So viewed, the evidence establishes that the house was built by plaintiff on a lot he owned in a subdivision he was developing. For the house's frame, plaintiff used the frame from a "double wide mobile home" that had burned. Plaintiff situated the house on a hillside, supporting the frame by piers of stacked concrete blocks resting on cement footings. Atop the piers, between the concrete blocks and the frame, plaintiff placed "pieces of wood that had been cut out of trees"; consequently, the frame lay on the wood, not on the concrete blocks. When defendant looked at the house before signing the contract, there was no "skirt" between the bottom of the house and the surface of the ground, thus defendant was able to see the concrete block piers. She did not, however, see the wood blocks atop the piers.

There was no carpet on the living room floor, which was made of "particle board" that, according to defendant, "looked like it was new." Defendant quoted plaintiff as saying that the house was new, that he had built it, and that he knew it was built "good and right." Defendant conceded that plaintiff informed her there was no insulation in the living room ceiling. Furthermore, said defendant, she realized she would have to get "underpinning" installed between the bottom of the house and the ground.

Several weeks after defendant took possession, a crack developed around a door where "you can see light around it." Other problems ensued, including (1) a gap at the top of the sliding glass doors at the front of the house, (2) a "separation" in an interior wall between the kitchen and a bedroom, beginning about halfway up the wall and extending to the ceiling, and (3) a separation between the kitchen cabinets and the ceiling.

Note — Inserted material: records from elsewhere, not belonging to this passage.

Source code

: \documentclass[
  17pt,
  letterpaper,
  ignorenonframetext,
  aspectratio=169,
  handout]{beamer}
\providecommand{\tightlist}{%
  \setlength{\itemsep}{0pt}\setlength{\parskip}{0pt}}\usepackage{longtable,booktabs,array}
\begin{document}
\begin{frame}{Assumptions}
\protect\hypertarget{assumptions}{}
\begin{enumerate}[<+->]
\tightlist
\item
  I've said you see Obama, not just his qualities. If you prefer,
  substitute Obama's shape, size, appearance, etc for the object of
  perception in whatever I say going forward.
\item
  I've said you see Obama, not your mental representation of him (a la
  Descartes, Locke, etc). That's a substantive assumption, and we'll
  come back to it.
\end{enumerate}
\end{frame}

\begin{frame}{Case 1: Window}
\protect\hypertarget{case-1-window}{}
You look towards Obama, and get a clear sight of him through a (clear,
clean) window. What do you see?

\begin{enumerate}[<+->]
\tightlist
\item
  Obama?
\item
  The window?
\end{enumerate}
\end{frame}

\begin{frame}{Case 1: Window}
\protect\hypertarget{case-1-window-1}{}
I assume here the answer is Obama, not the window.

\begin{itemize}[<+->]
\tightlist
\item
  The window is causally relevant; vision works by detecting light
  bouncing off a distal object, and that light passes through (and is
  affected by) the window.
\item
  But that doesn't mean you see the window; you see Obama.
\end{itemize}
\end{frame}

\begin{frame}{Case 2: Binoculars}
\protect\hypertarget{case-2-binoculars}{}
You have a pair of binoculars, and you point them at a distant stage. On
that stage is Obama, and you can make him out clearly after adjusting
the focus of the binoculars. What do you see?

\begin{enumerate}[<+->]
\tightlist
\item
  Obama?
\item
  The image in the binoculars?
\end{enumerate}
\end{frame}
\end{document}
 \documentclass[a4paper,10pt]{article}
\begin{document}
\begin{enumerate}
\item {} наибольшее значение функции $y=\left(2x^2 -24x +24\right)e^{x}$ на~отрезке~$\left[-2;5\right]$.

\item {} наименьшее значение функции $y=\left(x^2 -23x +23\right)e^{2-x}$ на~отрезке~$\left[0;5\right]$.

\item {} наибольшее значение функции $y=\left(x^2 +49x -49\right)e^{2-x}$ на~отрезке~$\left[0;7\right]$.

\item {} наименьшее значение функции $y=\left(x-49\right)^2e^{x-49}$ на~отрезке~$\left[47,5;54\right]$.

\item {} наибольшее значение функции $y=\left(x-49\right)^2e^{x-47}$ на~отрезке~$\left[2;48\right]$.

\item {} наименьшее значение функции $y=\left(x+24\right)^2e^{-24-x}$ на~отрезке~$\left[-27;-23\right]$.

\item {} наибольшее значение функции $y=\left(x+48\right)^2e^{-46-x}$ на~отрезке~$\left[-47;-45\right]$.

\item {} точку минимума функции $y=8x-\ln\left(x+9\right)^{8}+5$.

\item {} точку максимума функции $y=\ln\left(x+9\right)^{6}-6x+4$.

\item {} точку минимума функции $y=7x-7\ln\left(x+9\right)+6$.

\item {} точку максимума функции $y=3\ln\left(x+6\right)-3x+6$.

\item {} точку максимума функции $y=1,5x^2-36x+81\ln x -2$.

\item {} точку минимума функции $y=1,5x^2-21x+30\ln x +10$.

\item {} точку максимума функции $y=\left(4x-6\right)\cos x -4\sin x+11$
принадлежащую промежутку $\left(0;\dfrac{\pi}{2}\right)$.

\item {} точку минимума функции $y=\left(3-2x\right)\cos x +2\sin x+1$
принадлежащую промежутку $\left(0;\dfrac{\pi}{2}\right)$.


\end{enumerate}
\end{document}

Additionally, the roof over a back bedroom began "sagging in," and an electric "baseboard heater" in the living room shorted out and "smoked that wall up" when the baseboard shifted, cutting the heater's wiring.

On top of these difficulties, defendant recounted that on three occasions the sewer pipe leading from the trailer to the septic tank had "come apart." Plaintiff's son repaired it twice, but the third time the two sections could not be forced back together thus there was sewage draining under the house.

Defendant's evidence showed that water running down the hillside flowed beneath the house in such volume that it was "washing the foundation out from under it."

James Raymond Roach, a homebuilder with 25 years' experience, testifying as a witness for defendant, explained that he examined the house on February 20, 1985, and concluded that the footings were insufficient to hold the house. Roach could tell that the house had "shifted" because the block piers were tilted, and he had "seen some movements in the beams that was set on the blocks." He noted that the cement footings were sinking into the earth, and that they had not been set below the frost line. This, according to Roach, made the footings susceptible to movement caused by the "thaw and freeze cycle." Erosion from the runoff down the hillside further undermined the footings. It was the instability of the footings that was allowing the house to shift, which was the source of all the trouble.

In Roach's opinion, the pier construction would not have been acceptable to anyone in the construction trades.

Defendant, a widow in her early twenties at the time she signed the agreement, testified she had never before purchased a house, and that she knew nothing about construction.

In Smith v. Old Warson Development Co., 479 S.W.2d 795 (Mo. banc 1972), it was established that in Missouri, an implied warranty of habitability exists in favor of one who is the first purchaser of a new home from a builder-vendor. In the instant case, as observed earlier, plaintiff contends Old Warson is inapplicable, in that the home he sold defendant was neither new nor completed. In support of his position, plaintiff cites O'Dell v. Custom Builders Corp., 560 S.W.2d 862 (Mo. banc 1978), and Barrett v. Jenkins, 510 S.W.2d 805 (Mo.App.1974). Neither aids him.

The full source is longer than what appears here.